**What to do**
Leaving out every picture, output the records below exactly as they are.

══ Data extracts

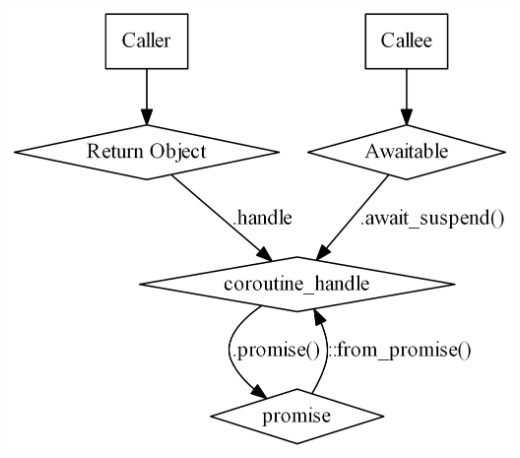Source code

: \documentclass[aspectratio=169]{beamer}
\begin{document}
\begin{frame}
\vspace{20pt}

\begin{center}
  \includegraphics[height=.6\textheight]{pipelinesgfx/acquaintances03.png}
\end{center}

\end{frame}
\end{document}
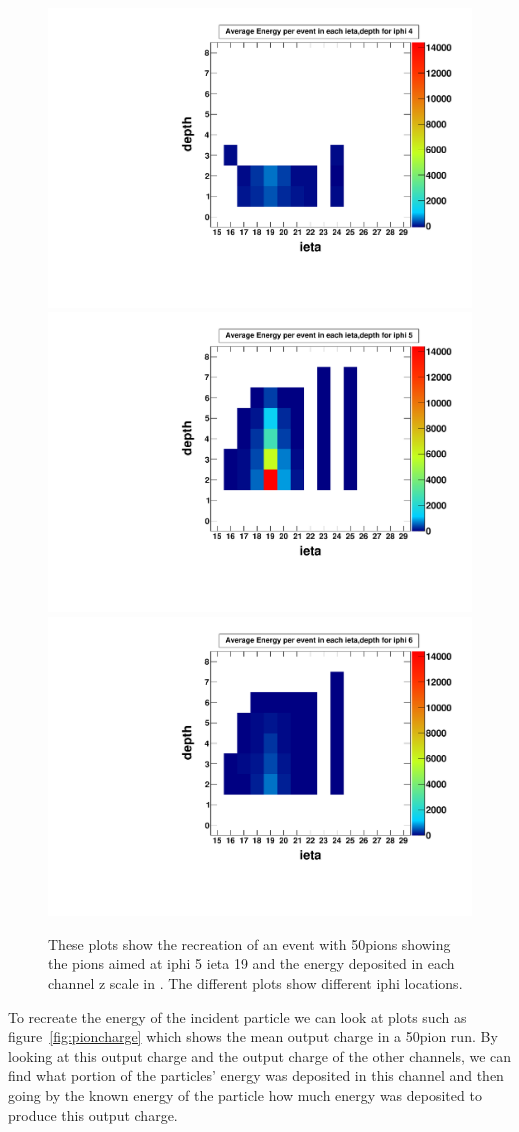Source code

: \begin{figure}
\centering
\includegraphics[width=0.495\linewidth]{Figures/pionrun1.pdf}
\includegraphics[width=0.495\linewidth]{Figures/pionrun.pdf}
\includegraphics[width=0.495\linewidth]{Figures/pionrun2.pdf}
\caption{These plots show the recreation of an event with 50\GeV\space pions showing the pions aimed at iphi 5 ieta 19 and the energy deposited in each channel z scale in \MeV. The different plots show different iphi locations.}
\label{fig:pionmap}
\end{figure}

To recreate the energy of the incident particle we can look at plots such as figure~\ref{fig:pioncharge} which shows the mean output charge in a 50\GeV\space pion run. By looking at this output charge and the output charge of the other channels, we can find what portion of the particles' energy was deposited in this channel and then going by the known energy of the particle how much energy was deposited to produce this output charge.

════

**Reply**
Source code

: \documentclass[aspectratio=169]{beamer}
\begin{document}
\begin{frame}
\vspace{20pt}

\begin{center}
  \includegraphics[height=.6\textheight]{pipelinesgfx/acquaintances03.png}
\end{center}

\end{frame}
\end{document}
Source code

: \begin{figure}
\centering
\includegraphics[width=0.495\linewidth]{Figures/pionrun1.pdf}
\includegraphics[width=0.495\linewidth]{Figures/pionrun.pdf}
\includegraphics[width=0.495\linewidth]{Figures/pionrun2.pdf}
\caption{These plots show the recreation of an event with 50\GeV\space pions showing the pions aimed at iphi 5 ieta 19 and the energy deposited in each channel z scale in \MeV. The different plots show different iphi locations.}
\label{fig:pionmap}
\end{figure}

To recreate the energy of the incident particle we can look at plots such as figure~\ref{fig:pioncharge} which shows the mean output charge in a 50\GeV\space pion run. By looking at this output charge and the output charge of the other channels, we can find what portion of the particles' energy was deposited in this channel and then going by the known energy of the particle how much energy was deposited to produce this output charge.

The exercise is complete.